- [REQUIRED WORK]:
Nothing but a number should be given: how many lines of the records include "instructor"?

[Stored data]

Content starts

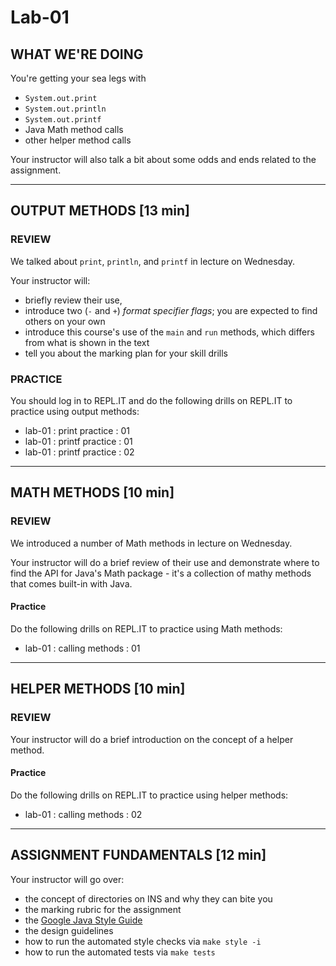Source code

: # Lab-01

## WHAT WE'RE DOING

You're getting your sea legs with

- `System.out.print`
- `System.out.println`
- `System.out.printf`
- Java Math method calls
- other helper method calls

Your instructor will also talk a bit about some odds and ends related to the assignment.

---

## OUTPUT METHODS [13 min]

### REVIEW

We talked about `print`, `println`, and `printf` in lecture on Wednesday.

Your instructor will:

- briefly review their use,
- introduce two (`-` and `+`) _format specifier flags_; you are expected to find others on your own
- introduce this course's use of the `main` and `run` methods, which differs from what is shown in the text
- tell you about the marking plan for your skill drills

### PRACTICE

You should log in to REPL.IT and do the following drills on REPL.IT to practice using output methods:

- lab-01 : print practice : 01
- lab-01 : printf practice : 01
- lab-01 : printf practice : 02

---

## MATH METHODS [10 min]

### REVIEW

We introduced a number of Math methods in lecture on Wednesday.

Your instructor will do a brief review of their use and demonstrate where to find the API for Java's Math package - it's a collection of mathy methods that comes built-in with Java.

#### Practice

Do the following drills on REPL.IT to practice using Math methods:

- lab-01 : calling methods : 01

---

## HELPER METHODS [10 min]

### REVIEW

Your instructor will do a brief introduction on the concept of a helper method.

#### Practice

Do the following drills on REPL.IT to practice using helper methods:

- lab-01 : calling methods : 02

---

## ASSIGNMENT FUNDAMENTALS [12 min]

Your instructor will go over:

- the concept of directories on INS and why they can bite you
- the marking rubric for the assignment
- the [Google Java Style Guide](https://google.github.io/styleguide/javaguide.html)
- the design guidelines
- how to run the automated style checks via `make style -i`
- how to run the automated tests via `make tests`



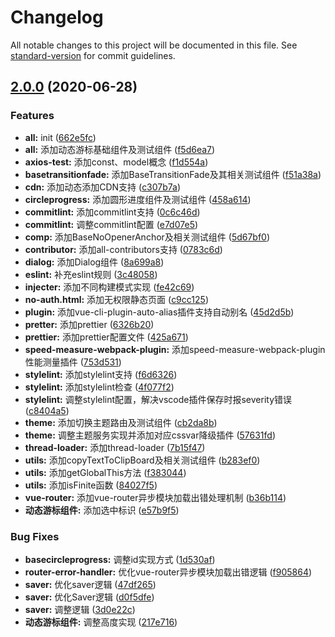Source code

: # Changelog

All notable changes to this project will be documented in this file. See [standard-version](https://github.com/conventional-changelog/standard-version) for commit guidelines.

## [2.0.0](https://github.com/BryanAdamss/vue-awesome-template/compare/v1.4.0...v2.0.0) (2020-06-28)


### Features

* **all:** init ([662e5fc](https://github.com/BryanAdamss/vue-awesome-template/commit/662e5fc5d33fcdf0f579fecf84ae19c0f89509a1))
* **all:** 添加动态游标基础组件及测试组件 ([f5d6ea7](https://github.com/BryanAdamss/vue-awesome-template/commit/f5d6ea714b5dbac911b93929757d6a7d3d19cba9))
* **axios-test:** 添加const、model概念 ([f1d554a](https://github.com/BryanAdamss/vue-awesome-template/commit/f1d554a3a6d5b210d22713d1131ed11cec05e338))
* **basetransitionfade:** 添加BaseTransitionFade及其相关测试组件 ([f51a38a](https://github.com/BryanAdamss/vue-awesome-template/commit/f51a38a567be5eb378aa81f2ef5a909fa5a60afc))
* **cdn:** 添加动态添加CDN支持 ([c307b7a](https://github.com/BryanAdamss/vue-awesome-template/commit/c307b7a46cb425b5f5b97538bbe82f352747914f))
* **circleprogress:** 添加圆形进度组件及测试组件 ([458a614](https://github.com/BryanAdamss/vue-awesome-template/commit/458a614c52c3b4b4468b0b72c62d44531414a622))
* **commitlint:** 添加commitlint支持 ([0c6c46d](https://github.com/BryanAdamss/vue-awesome-template/commit/0c6c46d950cb171f872ab1f7bfd169efa87e619a))
* **commitlint:** 调整commitlint配置 ([e7d07e5](https://github.com/BryanAdamss/vue-awesome-template/commit/e7d07e5e79a47464333e0e85f92b0a86f3f829cf))
* **comp:** 添加BaseNoOpenerAnchor及相关测试组件 ([5d67bf0](https://github.com/BryanAdamss/vue-awesome-template/commit/5d67bf073ed70f89e0de6a2d3d3f1883f00f8519))
* **contributor:** 添加all-contributors支持 ([0783c6d](https://github.com/BryanAdamss/vue-awesome-template/commit/0783c6d35b6a023d147e3c364d19a4463b438a5b))
* **dialog:** 添加Dialog组件 ([8a699a8](https://github.com/BryanAdamss/vue-awesome-template/commit/8a699a883a5e3146079fd8ecfa070e75e971f343))
* **eslint:** 补充eslint规则 ([3c48058](https://github.com/BryanAdamss/vue-awesome-template/commit/3c480582596cb86991d38b46fff72a9d4b89f065))
* **injecter:** 添加不同构建模式实现 ([fe42c69](https://github.com/BryanAdamss/vue-awesome-template/commit/fe42c69438f83a07695ddf224aff7b113fb85ca9))
* **no-auth.html:** 添加无权限静态页面 ([c9cc125](https://github.com/BryanAdamss/vue-awesome-template/commit/c9cc125aefee34dea61ed5a5d240953a9a564ad9))
* **plugin:** 添加vue-cli-plugin-auto-alias插件支持自动别名 ([45d2d5b](https://github.com/BryanAdamss/vue-awesome-template/commit/45d2d5bc5fd8b8e418d09f3773965b780b7e3620))
* **pretter:** 添加prettier ([6326b20](https://github.com/BryanAdamss/vue-awesome-template/commit/6326b20e6f73fd820503086ed5a23b69633432af))
* **prettier:** 添加prettier配置文件 ([425a671](https://github.com/BryanAdamss/vue-awesome-template/commit/425a671bbfdacc56f34c09960c5ac2dd87a42117))
* **speed-measure-webpack-plugin:** 添加speed-measure-webpack-plugin性能测量插件 ([753d531](https://github.com/BryanAdamss/vue-awesome-template/commit/753d53188050d2384a7f0b2261feccef09ef10c7))
* **stylelint:** 添加stylelint支持 ([f6d6326](https://github.com/BryanAdamss/vue-awesome-template/commit/f6d6326c2cff60a47c80c8eea84870c856158fdd))
* **stylelint:** 添加stylelint检查 ([4f077f2](https://github.com/BryanAdamss/vue-awesome-template/commit/4f077f2eef75ceee591aa1eceb4fee78be6743db))
* **stylelint:** 调整stylelint配置，解决vscode插件保存时报severity错误 ([c8404a5](https://github.com/BryanAdamss/vue-awesome-template/commit/c8404a5d58dcad22efdeb862f3d4444ea02e78af))
* **theme:** 添加切换主题路由及测试组件 ([cb2da8b](https://github.com/BryanAdamss/vue-awesome-template/commit/cb2da8b2ecb9b92d3d0a4a159b360d08eb09d0f9))
* **theme:** 调整主题服务实现并添加对应cssvar降级插件 ([57631fd](https://github.com/BryanAdamss/vue-awesome-template/commit/57631fdd606ca2d35ebad9753fd4ead2e9dc2696))
* **thread-loader:** 添加thread-loader ([7b15f47](https://github.com/BryanAdamss/vue-awesome-template/commit/7b15f47b6de836e3dd93ce0cc06c4cf76e597060))
* **utils:** 添加copyTextToClipBoard及相关测试组件 ([b283ef0](https://github.com/BryanAdamss/vue-awesome-template/commit/b283ef056b72b6c6c48ebea052f347bf8defd28f))
* **utils:** 添加getGlobalThis方法 ([f383044](https://github.com/BryanAdamss/vue-awesome-template/commit/f3830448395a2cd08d0abb3590f415832bd1c96d))
* **utils:** 添加isFinite函数 ([84027f5](https://github.com/BryanAdamss/vue-awesome-template/commit/84027f5b56444e88eec7142b181a55833f4ddfae))
* **vue-router:** 添加vue-router异步模块加载出错处理机制 ([b36b114](https://github.com/BryanAdamss/vue-awesome-template/commit/b36b114ad80f8e91c0fe928b6f8b8d6e919b4b4d))
* **动态游标组件:** 添加选中标识 ([e57b9f5](https://github.com/BryanAdamss/vue-awesome-template/commit/e57b9f5fd3b97fc8e6b6056058e0438cc0e820e3))


### Bug Fixes

* **basecircleprogress:** 调整id实现方式 ([1d530af](https://github.com/BryanAdamss/vue-awesome-template/commit/1d530af30b2a7f886ee619301bef2a7d2e0c7991))
* **router-error-handler:** 优化vue-router异步模块加载出错逻辑 ([f905864](https://github.com/BryanAdamss/vue-awesome-template/commit/f905864e55ab48a7d75c6b739d82d6c0a1592376))
* **saver:** 优化saver逻辑 ([47df265](https://github.com/BryanAdamss/vue-awesome-template/commit/47df265399fdb7890a88c918dba56132f1f57159))
* **saver:** 优化Saver逻辑 ([d0f5dfe](https://github.com/BryanAdamss/vue-awesome-template/commit/d0f5dfe4013720667f422377abeefb0b58205599))
* **saver:** 调整逻辑 ([3d0e22c](https://github.com/BryanAdamss/vue-awesome-template/commit/3d0e22cafe3fb6f2a42f3ba18c27d42b8daee7ae))
* **动态游标组件:** 调整高度实现 ([217e716](https://github.com/BryanAdamss/vue-awesome-template/commit/217e71649327d0a06f0f69e891bfa128566e8b1a))
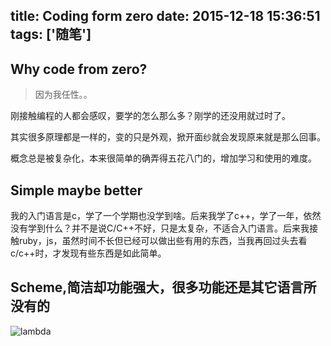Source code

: title: Coding form zero
date: 2015-12-18 15:36:51
tags: ['随笔']
---

## Why code from zero?

> 因为我任性。。

刚接触编程的人都会感叹，要学的怎么那么多？刚学的还没用就过时了。

其实很多原理都是一样的，变的只是外观，掀开面纱就会发现原来就是那么回事。

概念总是被复杂化，本来很简单的确弄得五花八门的，增加学习和使用的难度。

## Simple maybe better

我的入门语言是c，学了一个学期也没学到啥。后来我学了c++，学了一年，依然没有学到什么？并不是说C/C++不好，只是太复杂，不适合入门语言。后来我接触ruby，js，虽然时间不长但已经可以做出些有用的东西，当我再回过头去看c/c++时，才发现有些东西是如此简单。


## Scheme,简洁却功能强大，很多功能还是其它语言所没有的

<img src="/img/matz/schme.png" alt="lambda">

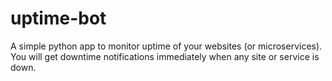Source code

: # uptime-bot
A simple python app to monitor uptime of your websites (or microservices). You will get downtime notifications immediately when any site or service is down.
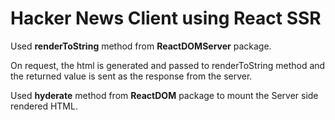 # Hacker News Client using React SSR

Used **renderToString** method from **ReactDOMServer** package.

On request, the html is generated and passed to renderToString method and the returned value is sent as the response from the server.

Used **hyderate** method from **ReactDOM** package to mount the Server side rendered HTML.
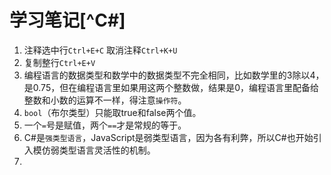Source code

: # 学习笔记[^C#]

1. 注释选中行`Ctrl+E+C`    取消注释`Ctrl+K+U`
2. 复制整行`Ctrl+E+V`
3. 编程语言的数据类型和数学中的数据类型不完全相同，比如数学里的3除以4，是0.75，但在编程语言里如果用这两个整数做，结果是0，编程语言里配备给整数和小数的运算不一样，得注意`操作符`。
4. `bool`（布尔类型）只能取true和false两个值。
5. 一个`=`号是赋值，两个`==`才是常规的等于。
6. C#是`强类型语言`，JavaScript是弱类型语言，因为各有利弊，所以C#也开始引入模仿弱类型语言灵活性的机制。 
7. 



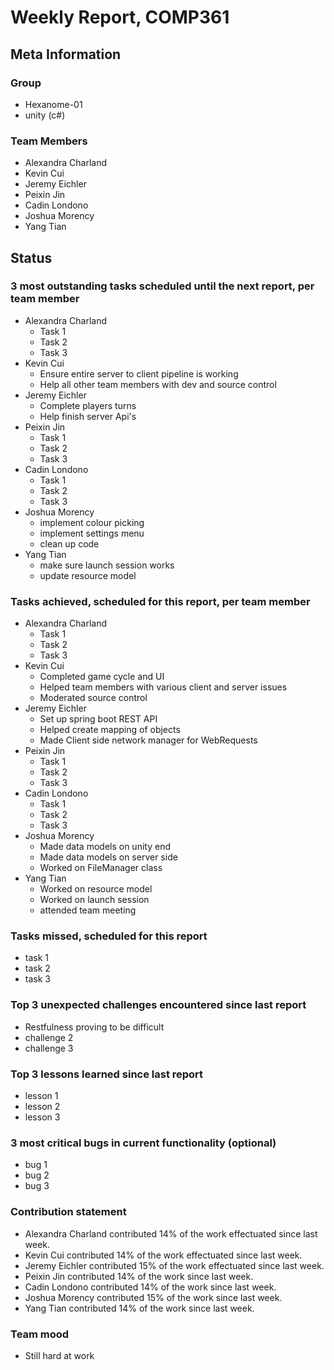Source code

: # Weekly Report, COMP361

## Meta Information

### Group

 * Hexanome-01
 * unity (c#)

### Team Members

 * Alexandra Charland
 * Kevin Cui
 * Jeremy Eichler
 * Peixin Jin
 * Cadin Londono
 * Joshua Morency
 * Yang Tian

## Status

### 3 most outstanding tasks scheduled until the next report, per team member

 * Alexandra Charland
   * Task 1
   * Task 2
   * Task 3
 * Kevin Cui
   * Ensure entire server to client pipeline is working
   * Help all other team members with dev and source control
 * Jeremy Eichler
   * Complete players turns
   * Help finish server Api's
 * Peixin Jin
   * Task 1
   * Task 2
   * Task 3
 * Cadin Londono
   * Task 1
   * Task 2
   * Task 3
 * Joshua Morency
   * implement colour picking
   * implement settings menu
   * clean up code
 * Yang Tian
   * make sure launch session works
   * update resource model

### Tasks achieved, scheduled for this report, per team member

 * Alexandra Charland
   * Task 1
   * Task 2
   * Task 3
 * Kevin Cui
   * Completed game cycle and UI
   * Helped team members with various client and server issues
   * Moderated source control
 * Jeremy Eichler
   * Set up spring boot REST API 
   * Helped create mapping of objects
   * Made Client side network manager for WebRequests
 * Peixin Jin
   * Task 1
   * Task 2
   * Task 3
 * Cadin Londono
   * Task 1
   * Task 2
   * Task 3
 * Joshua Morency
   * Made data models on unity end
   * Made data models on server side
   * Worked on FileManager class
 * Yang Tian
   * Worked on resource model
   * Worked on launch session
   * attended team meeting

### Tasks missed, scheduled for this report

 * task 1
 * task 2
 * task 3

### Top 3 unexpected challenges encountered since last report

 * Restfulness proving to be difficult
 * challenge 2
 * challenge 3

### Top 3 lessons learned since last report

 * lesson 1
 * lesson 2
 * lesson 3

### 3 most critical bugs in current functionality (optional)

 * bug 1
 * bug 2
 * bug 3

### Contribution statement

 * Alexandra Charland contributed 14% of the work effectuated since last week.
 * Kevin Cui contributed 14% of the work effectuated since last week.
 * Jeremy Eichler contributed 15% of the work effectuated since last week.
 * Peixin Jin contributed 14% of the work since last week.
 * Cadin Londono contributed 14% of the work since last week.
 * Joshua Morency contributed 15% of the work since last week.
 * Yang Tian contributed 14% of the work since last week.

### Team mood

 * Still hard at work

Content ends

- [YOUR RESPONSE]:
5